··· SUPPLIED MATERIAL ···
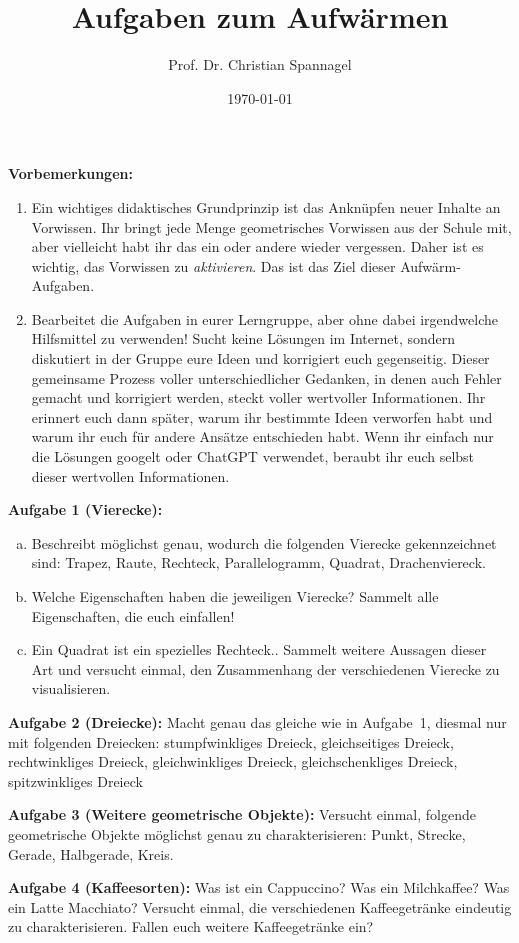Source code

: \documentclass{../cssheet}
\title{Aufgaben zum Aufwärmen}
\author{Prof. Dr. Christian Spannagel}
\date{\today}
\begin{document}
\printtitle

\textbf{Vorbemerkungen:} 
\begin{enumerate}
\item Ein wichtiges didaktisches Grundprinzip ist das Anknüpfen neuer Inhalte an Vorwissen. Ihr bringt jede Menge geometrisches Vorwissen aus der Schule mit, aber vielleicht habt ihr das ein oder andere wieder vergessen. Daher ist es wichtig, das Vorwissen zu \emph{aktivieren}. Das ist das Ziel dieser Aufwärm-Aufgaben.
\item Bearbeitet die Aufgaben in eurer Lerngruppe, aber ohne dabei irgendwelche Hilfsmittel zu verwenden! Sucht keine Lösungen im Internet, sondern diskutiert in der Gruppe eure Ideen und korrigiert euch gegenseitig. Dieser gemeinsame Prozess voller unterschiedlicher Gedanken, in denen auch Fehler gemacht und korrigiert werden, steckt voller wertvoller Informationen. Ihr erinnert euch dann später, warum ihr bestimmte Ideen verworfen habt und warum ihr euch für andere Ansätze entschieden habt. Wenn ihr einfach nur die Lösungen googelt oder ChatGPT verwendet, beraubt ihr euch selbst dieser wertvollen Informationen.
\end{enumerate}


\textbf{Aufgabe 1 (Vierecke):}  
\begin{enumerate}[a)]
\item Beschreibt möglichst genau, wodurch die folgenden Vierecke gekennzeichnet sind: Trapez, Raute, Rechteck, Parallelogramm, Quadrat, Drachenviereck.
\item Welche Eigenschaften haben die jeweiligen Vierecke? Sammelt alle Eigenschaften, die euch einfallen!
\item \glqq{}Ein Quadrat ist ein spezielles Rechteck.\grqq{}. Sammelt weitere Aussagen dieser Art und versucht einmal, den Zusammenhang der verschiedenen Vierecke zu visualisieren.
\end{enumerate}

\textbf{Aufgabe 2 (Dreiecke):} Macht genau das gleiche wie in Aufgabe~1, diesmal nur mit folgenden Dreiecken: stumpfwinkliges Dreieck, gleichseitiges Dreieck, rechtwinkliges Dreieck, gleichwinkliges Dreieck, gleichschenkliges Dreieck, spitzwinkliges Dreieck

\textbf{Aufgabe 3 (Weitere geometrische Objekte):} Versucht einmal, folgende geometrische Objekte möglichst genau zu charakterisieren: Punkt, Strecke, Gerade, Halbgerade, Kreis.

\textbf{Aufgabe 4 (Kaffeesorten):} Was ist ein Cappuccino? Was ein Milchkaffee? Was ein Latte Macchiato? Versucht einmal, die verschiedenen Kaffeegetränke eindeutig zu charakterisieren. Fallen euch weitere Kaffeegetränke ein?


\vspace*{10mm}
\printlicense

\printsocials


\end{document}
···
Give back, unchanged, the line that holds "Vierecke zu visualisieren." along with all lines after it through the last line above.

**EXERCISE OUTPUT:**
\item \glqq{}Ein Quadrat ist ein spezielles Rechteck.\grqq{}. Sammelt weitere Aussagen dieser Art und versucht einmal, den Zusammenhang der verschiedenen Vierecke zu visualisieren.
\end{enumerate}

\textbf{Aufgabe 2 (Dreiecke):} Macht genau das gleiche wie in Aufgabe~1, diesmal nur mit folgenden Dreiecken: stumpfwinkliges Dreieck, gleichseitiges Dreieck, rechtwinkliges Dreieck, gleichwinkliges Dreieck, gleichschenkliges Dreieck, spitzwinkliges Dreieck

\textbf{Aufgabe 3 (Weitere geometrische Objekte):} Versucht einmal, folgende geometrische Objekte möglichst genau zu charakterisieren: Punkt, Strecke, Gerade, Halbgerade, Kreis.

\textbf{Aufgabe 4 (Kaffeesorten):} Was ist ein Cappuccino? Was ein Milchkaffee? Was ein Latte Macchiato? Versucht einmal, die verschiedenen Kaffeegetränke eindeutig zu charakterisieren. Fallen euch weitere Kaffeegetränke ein?


\vspace*{10mm}
\printlicense

\printsocials


\end{document}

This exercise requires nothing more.